Work task: Write out the data in full, exactly as shown.

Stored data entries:
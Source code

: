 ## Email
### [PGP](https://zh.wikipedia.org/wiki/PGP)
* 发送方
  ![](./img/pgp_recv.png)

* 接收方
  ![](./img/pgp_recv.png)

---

Response to the exercise:
Source code

: ## Email
### [PGP](https://zh.wikipedia.org/wiki/PGP)
* 发送方
  ![](./img/pgp_recv.png)

* 接收方
  ![](./img/pgp_recv.png)

---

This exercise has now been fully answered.